ほぼ無人状態の島は「パッと見」自然豊かに見えますが、表土流出や森林更新の途絶、植物の多様性喪失などなど、(通常、ヒトの時間スケールでは、自然の変化は捉えにくいことが多いのですが)ごく短期間での変化が加速しているのが目に見えて解る、深刻な状況となっています。…その要因や考察は、またの機会に。
今回は、折しも諮問機関であるイコモスがユネスコの世界遺産委員会に「文化遺産への登録」を勧告したニュースが全国を駆け巡った日に島へ上陸することとなりました。
ここ数年、世界遺産登録を見越して、入島出入口を1箇所に限定したり、集落跡の一部を修景したり、ビジターセンターを作ったり、等々の準備に地元行政も努められてきました。
人材も予算も大変限られる難しい状況下でも精一杯の努力をされていることは間違いありません。
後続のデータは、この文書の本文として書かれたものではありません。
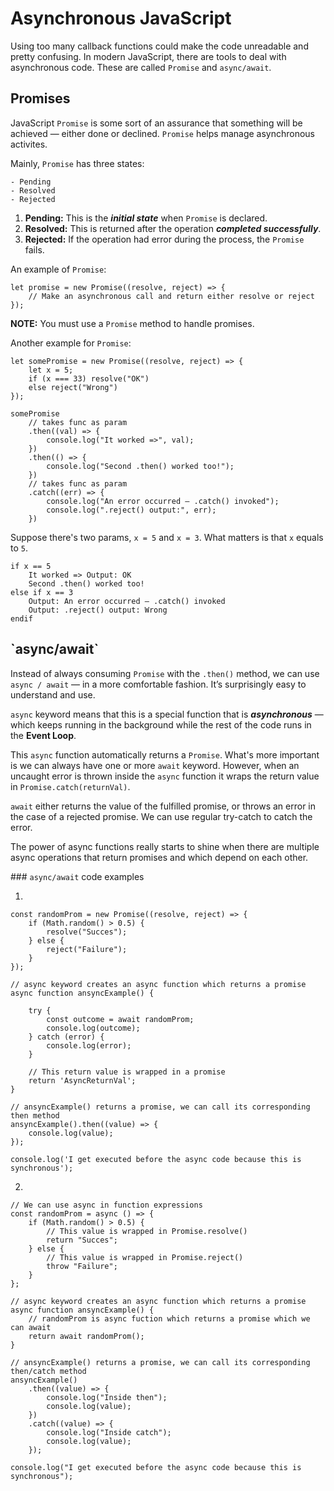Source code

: <h1>Asynchronous JavaScript</h1>

Using too many callback functions could make the code unreadable and pretty confusing. In modern JavaScript, there are tools to deal with asynchronous code. These are called `Promise` and `async/await`.

<h2>Promises</h2>

JavaScript `Promise` is some sort of an assurance that something will be achieved — either done or declined. `Promise` helps manage asynchronous activites.

Mainly, `Promise` has three states:

    - Pending
    - Resolved
    - Rejected

1. **Pending:** This is the ***initial state*** when `Promise` is declared.
2. **Resolved:** This is returned after the operation ***completed successfully***.
3. **Rejected:** If the operation had error during the process, the `Promise` fails.

An example of `Promise`:

```
let promise = new Promise((resolve, reject) => {    
    // Make an asynchronous call and return either resolve or reject
});
```

**NOTE:** You must use a `Promise` method to handle promises.

Another example for `Promise`:

```
let somePromise = new Promise((resolve, reject) => {
    let x = 5;
    if (x === 33) resolve("OK")
    else reject("Wrong")
});

somePromise
    // takes func as param
    .then((val) => { 
        console.log("It worked =>", val);
    })
    .then(() => {
        console.log("Second .then() worked too!");
    })
    // takes func as param
    .catch((err) => {
        console.log("An error occurred — .catch() invoked");
        console.log(".reject() output:", err);
    })
```

Suppose there's two params, `x = 5` and `x = 3`. What matters is that `x` equals to `5`.

```
if x == 5
    It worked => Output: OK
    Second .then() worked too!
else if x == 3
    Output: An error occurred — .catch() invoked
    Output: .reject() output: Wrong
endif
```

<h2>`async/await`</h2>

Instead of always consuming `Promise` with the `.then()` method, we can use `async / await` — in a more comfortable fashion. It’s surprisingly easy to understand and use.

`async` keyword means that this is a special function that is ***asynchronous*** — which keeps running in the background while the rest of the code runs in the **Event Loop**.

This `async` function automatically returns a `Promise`. What's more important is we can always have one or more `await` keyword. However, when an uncaught error is thrown inside the `async` function it wraps the return value in `Promise.catch(returnVal)`.

`await` either returns the value of the fulfilled promise, or throws an error in the case of a rejected promise. We can use regular try-catch to catch the error.

The power of async functions really starts to shine when there are multiple async operations that return promises and which depend on each other.

### `async/await` code examples

1. 

```
const randomProm = new Promise((resolve, reject) => {
    if (Math.random() > 0.5) {
        resolve("Succes");
    } else {
        reject("Failure");
    }
});

// async keyword creates an async function which returns a promise 
async function ansyncExample() {

    try {
        const outcome = await randomProm;
        console.log(outcome);
    } catch (error) {
        console.log(error);
    }

    // This return value is wrapped in a promise
    return 'AsyncReturnVal';
}

// ansyncExample() returns a promise, we can call its corresponding then method
ansyncExample().then((value) => {
    console.log(value);
});

console.log('I get executed before the async code because this is synchronous');

```

2. 

```
// We can use async in function expressions
const randomProm = async () => {
    if (Math.random() > 0.5) {
        // This value is wrapped in Promise.resolve()
        return "Succes";
    } else {
        // This value is wrapped in Promise.reject()
        throw "Failure";
    }
};

// async keyword creates an async function which returns a promise
async function ansyncExample() {
    // randomProm is async fuction which returns a promise which we can await
    return await randomProm();
}

// ansyncExample() returns a promise, we can call its corresponding then/catch method
ansyncExample()
    .then((value) => {
        console.log("Inside then");
        console.log(value);
    })
    .catch((value) => {
        console.log("Inside catch");
        console.log(value);
    });

console.log("I get executed before the async code because this is synchronous");

```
ですが、ローカルなツーリズムの実践者として、持続可能な責任あるツーリズムを志す一人として、(加えて、自然公園指導員として、)あえて一言申し上げたいことが…。 集落跡は、この地の自然と暮らしを営んできた人々の関係性や刻まれた時間が顕在化している場所、です。その意味でビジターの目の前に広がるのは、まぎれもなく「文化的な景観」なのです。
その景観にこれら(画像1&2)は果たして馴染んでいるでしょうか?この空間に溶け込んで景観に調和しているでしょうか?文化的景観から「浮いて」しまってはいないでしょうか?
一方で、今後しばらくの間は増加が見込まれる「初めてこの島を訪れた」ビジターに対しては「わかりやすさ」が求められるのは間違いありません。
この島に限らず全国各地共通の課題です。
看板、のぼり、垂れ幕etc. それらの大きさ、色あい、形etc.
その景観や文物、自然が持つ価値を損ねてしまっては本末転倒です。
「わかりやすさ」と「景観との調和」
地元行政のみならず、様々な事業者や地域で暮らす方々も含めて、 「自らの地域や場所を大切に護り、利活用し、将来世代へその価値を継承していく」とはどういうことなのか。自らの地域では、そのために何をどのように行っていけば良いのか。 (その結果の選択肢は様々あって良いと思います。どれが正解でどれが間違い、は有りません。 自ら考え、自らの最適解を実践してみること。それが大切かと思うのです。)
あらためてそう感じた今回の野崎島再訪でした。